HAWTHORNE HANGAR OPERATIONS,                    No.    21-55542
L.P., a California limited partnership; DAN
WOLFE, an individual,                           D.C. No.
                                                2:20-cv-10744-PA-AS
                Plaintiffs-Appellants,

 v.                                             MEMORANDUM*

HAWTHORNE AIRPORT, LLC, a
Delaware limited liability company; et al.,

                Defendants-Appellees.

                   Appeal from the United States District Court
                      for the Central District of California
                    Percy Anderson, District Judge, Presiding

                       Argued and Submitted April 11, 2022
                              Pasadena, California

Before: CALLAHAN and VANDYKE, Circuit Judges, and EZRA,** District
Judge.

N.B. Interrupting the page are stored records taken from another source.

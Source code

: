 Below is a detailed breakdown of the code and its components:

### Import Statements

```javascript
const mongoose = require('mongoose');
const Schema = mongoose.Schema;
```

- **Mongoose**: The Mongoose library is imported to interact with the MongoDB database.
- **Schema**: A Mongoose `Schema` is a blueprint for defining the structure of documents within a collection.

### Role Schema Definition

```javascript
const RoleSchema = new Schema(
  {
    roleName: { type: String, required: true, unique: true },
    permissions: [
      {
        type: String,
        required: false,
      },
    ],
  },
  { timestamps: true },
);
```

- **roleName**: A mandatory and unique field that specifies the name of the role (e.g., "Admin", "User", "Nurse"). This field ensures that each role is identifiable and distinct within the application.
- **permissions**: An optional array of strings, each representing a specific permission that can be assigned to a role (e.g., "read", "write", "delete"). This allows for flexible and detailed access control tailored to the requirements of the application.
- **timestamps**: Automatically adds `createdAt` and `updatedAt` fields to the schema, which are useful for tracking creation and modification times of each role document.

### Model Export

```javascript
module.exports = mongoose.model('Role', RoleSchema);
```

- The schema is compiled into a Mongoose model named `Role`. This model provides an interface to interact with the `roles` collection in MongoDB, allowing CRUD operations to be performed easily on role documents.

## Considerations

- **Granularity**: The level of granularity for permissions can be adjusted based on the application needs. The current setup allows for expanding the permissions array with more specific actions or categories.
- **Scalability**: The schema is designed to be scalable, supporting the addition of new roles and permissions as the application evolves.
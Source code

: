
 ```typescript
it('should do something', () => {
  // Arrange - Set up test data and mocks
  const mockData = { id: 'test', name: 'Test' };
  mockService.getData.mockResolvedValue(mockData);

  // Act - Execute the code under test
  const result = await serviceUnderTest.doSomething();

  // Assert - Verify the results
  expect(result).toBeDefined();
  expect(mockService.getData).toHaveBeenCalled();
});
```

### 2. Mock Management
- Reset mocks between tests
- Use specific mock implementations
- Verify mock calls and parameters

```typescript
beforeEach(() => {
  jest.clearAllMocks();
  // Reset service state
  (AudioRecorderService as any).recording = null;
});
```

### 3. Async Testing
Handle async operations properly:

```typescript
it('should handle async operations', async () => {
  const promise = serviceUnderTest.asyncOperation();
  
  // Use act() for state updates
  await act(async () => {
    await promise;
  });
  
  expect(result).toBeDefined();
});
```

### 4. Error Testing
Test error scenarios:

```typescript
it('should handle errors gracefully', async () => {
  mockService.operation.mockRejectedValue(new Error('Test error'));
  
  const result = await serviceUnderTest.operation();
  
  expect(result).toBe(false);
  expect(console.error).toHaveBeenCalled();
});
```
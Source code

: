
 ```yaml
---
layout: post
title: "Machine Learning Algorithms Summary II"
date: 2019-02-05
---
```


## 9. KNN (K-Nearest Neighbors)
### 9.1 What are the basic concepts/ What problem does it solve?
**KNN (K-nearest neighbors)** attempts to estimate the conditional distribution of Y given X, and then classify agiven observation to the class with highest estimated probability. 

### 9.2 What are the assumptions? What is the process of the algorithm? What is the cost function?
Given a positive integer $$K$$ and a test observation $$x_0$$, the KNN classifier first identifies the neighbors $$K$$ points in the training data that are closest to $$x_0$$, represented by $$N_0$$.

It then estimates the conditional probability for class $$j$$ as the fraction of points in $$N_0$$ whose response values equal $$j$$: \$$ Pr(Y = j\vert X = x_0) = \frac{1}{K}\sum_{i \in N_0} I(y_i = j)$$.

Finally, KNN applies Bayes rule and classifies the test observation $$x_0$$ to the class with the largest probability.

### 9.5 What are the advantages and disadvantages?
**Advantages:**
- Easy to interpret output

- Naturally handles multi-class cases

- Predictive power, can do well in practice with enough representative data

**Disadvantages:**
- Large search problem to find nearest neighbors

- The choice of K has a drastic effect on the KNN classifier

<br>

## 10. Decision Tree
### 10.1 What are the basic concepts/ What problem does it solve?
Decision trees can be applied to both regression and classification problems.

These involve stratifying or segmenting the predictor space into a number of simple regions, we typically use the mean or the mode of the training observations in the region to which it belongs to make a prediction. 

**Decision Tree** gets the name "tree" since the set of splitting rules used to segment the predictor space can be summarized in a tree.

Dissent by Judge VANDYKE.

      Plaintiffs-Appellants Dan Wolfe and Hawthorne Hangar Operations, L.P.

appeal the district court’s grant of two dispositive motions based on the statute of


      *
             This disposition is not appropriate for publication and is not precedent
except as provided by Ninth Circuit Rule 36-3.
      **
             The Honorable David A. Ezra, United States District Judge for the
District of Hawaii, sitting by designation.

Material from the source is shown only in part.